REQUIRED WORK :: The expected output is each line below containing "used", copied in full.

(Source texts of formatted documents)
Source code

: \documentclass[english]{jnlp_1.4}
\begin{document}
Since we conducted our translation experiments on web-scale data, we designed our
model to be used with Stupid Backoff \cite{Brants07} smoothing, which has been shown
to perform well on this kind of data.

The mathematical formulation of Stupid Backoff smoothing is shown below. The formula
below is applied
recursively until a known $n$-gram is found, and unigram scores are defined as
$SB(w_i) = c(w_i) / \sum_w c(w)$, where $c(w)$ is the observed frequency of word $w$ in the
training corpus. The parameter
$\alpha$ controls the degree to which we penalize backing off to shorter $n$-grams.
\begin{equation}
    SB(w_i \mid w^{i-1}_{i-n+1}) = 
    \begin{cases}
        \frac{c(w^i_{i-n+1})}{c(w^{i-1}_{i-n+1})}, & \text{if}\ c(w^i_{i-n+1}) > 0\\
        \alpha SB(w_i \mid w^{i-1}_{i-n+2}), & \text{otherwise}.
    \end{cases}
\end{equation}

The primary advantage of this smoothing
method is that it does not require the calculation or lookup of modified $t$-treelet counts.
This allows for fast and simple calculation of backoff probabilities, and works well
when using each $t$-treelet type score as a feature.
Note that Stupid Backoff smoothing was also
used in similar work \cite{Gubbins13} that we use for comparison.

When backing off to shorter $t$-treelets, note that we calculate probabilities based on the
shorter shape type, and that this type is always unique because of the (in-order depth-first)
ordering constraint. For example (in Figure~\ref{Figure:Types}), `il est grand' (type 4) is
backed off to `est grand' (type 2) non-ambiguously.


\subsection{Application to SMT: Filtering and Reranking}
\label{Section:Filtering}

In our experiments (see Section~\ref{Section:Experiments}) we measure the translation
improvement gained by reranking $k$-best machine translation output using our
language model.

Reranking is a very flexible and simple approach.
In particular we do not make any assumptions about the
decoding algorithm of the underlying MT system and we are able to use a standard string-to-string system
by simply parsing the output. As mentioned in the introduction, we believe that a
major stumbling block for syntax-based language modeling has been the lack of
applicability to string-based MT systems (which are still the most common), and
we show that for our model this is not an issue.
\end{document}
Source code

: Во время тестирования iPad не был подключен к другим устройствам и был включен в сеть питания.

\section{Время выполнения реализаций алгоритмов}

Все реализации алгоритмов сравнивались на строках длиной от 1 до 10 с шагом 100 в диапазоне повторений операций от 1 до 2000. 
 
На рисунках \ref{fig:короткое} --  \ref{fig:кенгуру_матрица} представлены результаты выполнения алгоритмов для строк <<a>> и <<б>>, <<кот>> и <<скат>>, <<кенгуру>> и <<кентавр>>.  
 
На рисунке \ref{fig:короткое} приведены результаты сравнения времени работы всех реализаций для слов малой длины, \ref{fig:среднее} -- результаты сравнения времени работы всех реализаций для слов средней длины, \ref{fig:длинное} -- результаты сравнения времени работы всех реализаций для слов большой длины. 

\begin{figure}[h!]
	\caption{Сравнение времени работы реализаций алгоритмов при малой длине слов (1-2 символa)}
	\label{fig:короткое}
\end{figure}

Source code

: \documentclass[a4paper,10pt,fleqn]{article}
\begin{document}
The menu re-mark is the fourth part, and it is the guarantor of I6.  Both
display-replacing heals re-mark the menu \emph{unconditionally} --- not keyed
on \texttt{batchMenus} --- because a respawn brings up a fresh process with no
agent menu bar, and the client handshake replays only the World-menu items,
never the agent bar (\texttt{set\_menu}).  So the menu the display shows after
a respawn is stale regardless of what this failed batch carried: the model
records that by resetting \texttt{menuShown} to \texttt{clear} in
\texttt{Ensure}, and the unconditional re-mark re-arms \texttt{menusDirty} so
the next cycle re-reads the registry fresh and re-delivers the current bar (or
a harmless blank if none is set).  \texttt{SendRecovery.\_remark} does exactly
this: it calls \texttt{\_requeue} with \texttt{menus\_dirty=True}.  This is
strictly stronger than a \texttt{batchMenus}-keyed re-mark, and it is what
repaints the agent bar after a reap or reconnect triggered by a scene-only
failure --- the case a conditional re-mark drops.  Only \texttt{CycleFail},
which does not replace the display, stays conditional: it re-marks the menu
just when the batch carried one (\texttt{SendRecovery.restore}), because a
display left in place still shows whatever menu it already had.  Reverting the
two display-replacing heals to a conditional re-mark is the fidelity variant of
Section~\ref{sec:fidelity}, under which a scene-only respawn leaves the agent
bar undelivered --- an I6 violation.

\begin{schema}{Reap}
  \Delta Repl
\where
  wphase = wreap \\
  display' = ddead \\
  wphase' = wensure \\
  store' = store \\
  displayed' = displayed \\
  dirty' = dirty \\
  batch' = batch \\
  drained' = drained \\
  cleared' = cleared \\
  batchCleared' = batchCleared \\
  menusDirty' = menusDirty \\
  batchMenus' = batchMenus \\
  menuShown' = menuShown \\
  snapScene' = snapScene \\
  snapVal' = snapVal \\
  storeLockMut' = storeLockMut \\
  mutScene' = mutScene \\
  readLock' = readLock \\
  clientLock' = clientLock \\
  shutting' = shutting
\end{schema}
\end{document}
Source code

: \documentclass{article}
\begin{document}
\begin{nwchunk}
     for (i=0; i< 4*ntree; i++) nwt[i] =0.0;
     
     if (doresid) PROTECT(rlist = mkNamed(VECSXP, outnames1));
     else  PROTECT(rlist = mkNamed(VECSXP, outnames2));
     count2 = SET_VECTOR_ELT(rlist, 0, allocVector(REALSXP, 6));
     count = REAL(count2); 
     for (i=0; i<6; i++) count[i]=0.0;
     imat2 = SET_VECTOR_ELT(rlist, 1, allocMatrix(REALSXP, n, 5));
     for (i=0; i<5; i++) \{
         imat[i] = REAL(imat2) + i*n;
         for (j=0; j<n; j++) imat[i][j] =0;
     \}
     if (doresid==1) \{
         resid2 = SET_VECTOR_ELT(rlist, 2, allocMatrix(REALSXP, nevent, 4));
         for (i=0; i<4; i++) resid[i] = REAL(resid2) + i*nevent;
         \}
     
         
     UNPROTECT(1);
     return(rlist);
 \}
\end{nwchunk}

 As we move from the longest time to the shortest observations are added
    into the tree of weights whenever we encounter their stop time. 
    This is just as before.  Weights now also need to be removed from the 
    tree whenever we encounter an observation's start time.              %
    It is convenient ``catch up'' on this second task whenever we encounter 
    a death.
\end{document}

THE COMPLETED TASK ::
model to be used with Stupid Backoff \cite{Brants07} smoothing, which has been shown
used in similar work \cite{Gubbins13} that we use for comparison.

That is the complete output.